• **Pictures paired with source code**
○ ○ ○

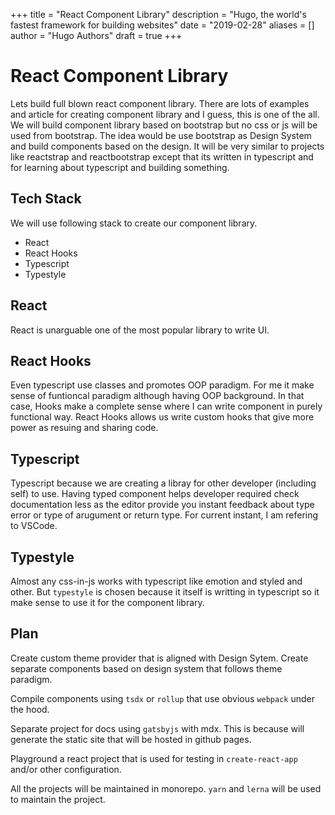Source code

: +++
title = "React Component Library"
description = "Hugo, the world's fastest framework for building websites"
date = "2019-02-28"
aliases = []
author = "Hugo Authors"
draft = true
+++

# React Component Library

Lets build full blown react component library. There are lots of examples and article for creating component library and I guess, this is one of the all.
We will build component library based on bootstrap but no css or js will be used from bootstrap. The idea would be use bootstrap as Design System and build components based on the design.
It will be very similar to projects like reactstrap and reactbootstrap except that its written in typescript and for learning about typescript and building something.


## Tech Stack
We will use following stack to create our component library.

- React
- React Hooks
- Typescript
- Typestyle


## React 
React is unarguable one of the most popular library to write UI.

## React Hooks
Even typescript use classes and promotes OOP paradigm. For me it make sense of funtioncal paradigm although having OOP background. In that case, Hooks make a complete sense where I can write component in purely functional way. React Hooks allows us write custom hooks that give more power as resuing and sharing code.


## Typescript

Typescript because we are creating a libray for other developer (including self) to use. Having typed component helps developer required check documentation less as the editor provide you instant feedback about type error or type of arugument or return type. For current instant, I am refering to VSCode. 

## Typestyle
Almost any css-in-js works with typescript like emotion and styled and other. But `typestyle` is chosen because it itself is writting in typescript so it make sense to use it for the component library. 


## Plan
Create custom theme provider that is aligned with Design Sytem. Create separate components based on design system that follows theme paradigm.

Compile components using `tsdx` or `rollup` that use obvious `webpack` under the hood.

Separate project for docs using `gatsbyjs` with mdx. This is because will generate the static site that will be hosted in github pages.

Playground a react project that is used for testing in `create-react-app` and/or other configuration.

All the projects will be maintained in monorepo. `yarn` and `lerna` will be used to maintain the project.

○ ○ ○

• **Task goal**
Could you write out every record exactly, leaving the pictures out?

• **Task answer**
Source code

: +++
title = "React Component Library"
description = "Hugo, the world's fastest framework for building websites"
date = "2019-02-28"
aliases = []
author = "Hugo Authors"
draft = true
+++

# React Component Library

Lets build full blown react component library. There are lots of examples and article for creating component library and I guess, this is one of the all.
We will build component library based on bootstrap but no css or js will be used from bootstrap. The idea would be use bootstrap as Design System and build components based on the design.
It will be very similar to projects like reactstrap and reactbootstrap except that its written in typescript and for learning about typescript and building something.


## Tech Stack
We will use following stack to create our component library.

- React
- React Hooks
- Typescript
- Typestyle


## React 
React is unarguable one of the most popular library to write UI.

## React Hooks
Even typescript use classes and promotes OOP paradigm. For me it make sense of funtioncal paradigm although having OOP background. In that case, Hooks make a complete sense where I can write component in purely functional way. React Hooks allows us write custom hooks that give more power as resuing and sharing code.


## Typescript

Typescript because we are creating a libray for other developer (including self) to use. Having typed component helps developer required check documentation less as the editor provide you instant feedback about type error or type of arugument or return type. For current instant, I am refering to VSCode. 

## Typestyle
Almost any css-in-js works with typescript like emotion and styled and other. But `typestyle` is chosen because it itself is writting in typescript so it make sense to use it for the component library. 


## Plan
Create custom theme provider that is aligned with Design Sytem. Create separate components based on design system that follows theme paradigm.

Compile components using `tsdx` or `rollup` that use obvious `webpack` under the hood.

Separate project for docs using `gatsbyjs` with mdx. This is because will generate the static site that will be hosted in github pages.

Playground a react project that is used for testing in `create-react-app` and/or other configuration.

All the projects will be maintained in monorepo. `yarn` and `lerna` will be used to maintain the project.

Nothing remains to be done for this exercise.